Last week, The Old Sub, a student affairs blog, released a sales report for food products sold at first-year dining halls — Totem Park, Orchard Commons and Place Vanier — from January to February 2017, which was obtained through a Freedom of Information request.

The report contains information that includes price listings for each product, their cost of sales and their profit margins. Upon inspection, it seems that their current prices are significantly more expensive this term than last term.

For example, Totem Park’s classic beef burger is priced at $6.99, whereas it is listed as $5.56 in the report. This difference is equivalent to a 25.7 per cent increase in price.

Other notable examples include the costs of breakfast samosas — whose increase from $3.52 to $4.99 constitutes a 41.8 per cent jump — and chocolate butter croissants, whose increase from $1.89 to $2.75 constitutes a 45.5 per cent jump.

Colin Moore, director of UBC Food Services, attributed any price differences between this term and last term to the new student discount rate. More specifically, while discount rates varied based on cost of sales last term, the discount rate is now a consistent 25 per cent across all food items.

“Some prices would have gone up [and] some prices would have gone down based on that consistent discount,” he said.

When taking into account the new discount rate, independent calculations do suggest that current prices are not that different from last term’s. After discounts, $5.24 would be the current cost of the classic burger, $3.74 for the breakfast samosa and $2.06 for the chocolate croissant.

Moore further stated that with the flat discount, the total food prices for a meal have decreased by approximately 70 cents or over 10 per cent in residence dining.
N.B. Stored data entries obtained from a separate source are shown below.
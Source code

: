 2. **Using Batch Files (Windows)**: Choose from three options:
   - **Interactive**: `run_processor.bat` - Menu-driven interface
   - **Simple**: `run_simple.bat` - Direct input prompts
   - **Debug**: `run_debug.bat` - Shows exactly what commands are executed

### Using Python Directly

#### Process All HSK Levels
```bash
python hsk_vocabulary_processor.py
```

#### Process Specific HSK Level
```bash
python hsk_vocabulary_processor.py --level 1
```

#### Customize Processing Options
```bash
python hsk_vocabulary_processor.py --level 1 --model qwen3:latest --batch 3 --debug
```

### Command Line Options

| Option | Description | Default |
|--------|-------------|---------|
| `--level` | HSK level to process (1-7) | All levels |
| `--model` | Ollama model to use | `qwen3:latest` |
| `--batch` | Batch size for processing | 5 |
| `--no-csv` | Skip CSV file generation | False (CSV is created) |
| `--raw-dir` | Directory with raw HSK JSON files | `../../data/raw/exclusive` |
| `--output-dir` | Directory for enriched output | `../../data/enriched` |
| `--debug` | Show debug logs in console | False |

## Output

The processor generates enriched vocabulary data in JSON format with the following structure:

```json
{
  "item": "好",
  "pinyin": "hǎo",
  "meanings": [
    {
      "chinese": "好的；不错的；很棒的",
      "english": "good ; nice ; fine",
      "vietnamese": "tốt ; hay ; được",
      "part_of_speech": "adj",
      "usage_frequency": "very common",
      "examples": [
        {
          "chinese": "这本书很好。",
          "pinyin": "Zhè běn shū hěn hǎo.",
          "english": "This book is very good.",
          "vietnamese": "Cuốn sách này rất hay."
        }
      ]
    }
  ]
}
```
This was observed through the drop in cost of the average ticket.

“We knew that as we moved to a 25 per cent [discount] across the board, we were going to deliver a higher discount for students, and that’s what’s happening,” he said.


Still, some students are troubled by these price differences.

“The price deviations as described isn’t something that I view [as] positive,” said second-year student Markus Lee after receiving the sales report. He was also part of the group of first-year students who organized a petition that expressed concerns over “the quality and cost of food” in first-year dining halls in February.

“We have persistently attempted to outline that the price of the food products was the biggest issue for the majority of the first year students last year, yet they chose to focus on students ‘not having enough money’ on their meal plan left.”

However, according to Maria Michouris — second-year student and one of the petition’s organizers — they have “recognized that changing prices was something really difficult to do.”

“Beyond our dividend, we’re not making profit.”

— Colin Moore, director of Food Services

When asked to describe the challenges in adjusting prices, Moore brought up a few major factors, such as the service’s dedication to locally sourced food and the rising prices for food commodities.

Furthermore, while Food Services is self-operated, it still has financial obligations to UBC.

“Our values and our strategies are fully integrated with the university,” said Moore. “We’re not a third party contract operator. We have our financial commitment to our university ... and we got to meet those commitments.”

More specifically, Food Services usually has to commit around $1 million a year in dividend to UBC, which is determined in annual negotiations with the Board of Governors.

“Some years, we’ll make a bit of a surplus ... but generally speaking, it’s not [the case],” said Moore. “Beyond our dividend, we’re not making profit.”

Overall, Moore noted that while affordability is an issue to be tackled, the top priority of his department is to “provide a meal plan that provides great value, enough food [and] in a variety of places” instead.

“There are resources at UBC for students that are challenged to pay for a meal plan, that need to get support financially,” said Moore. “That’s not my forte or part of our department, but there are certainly resources available.”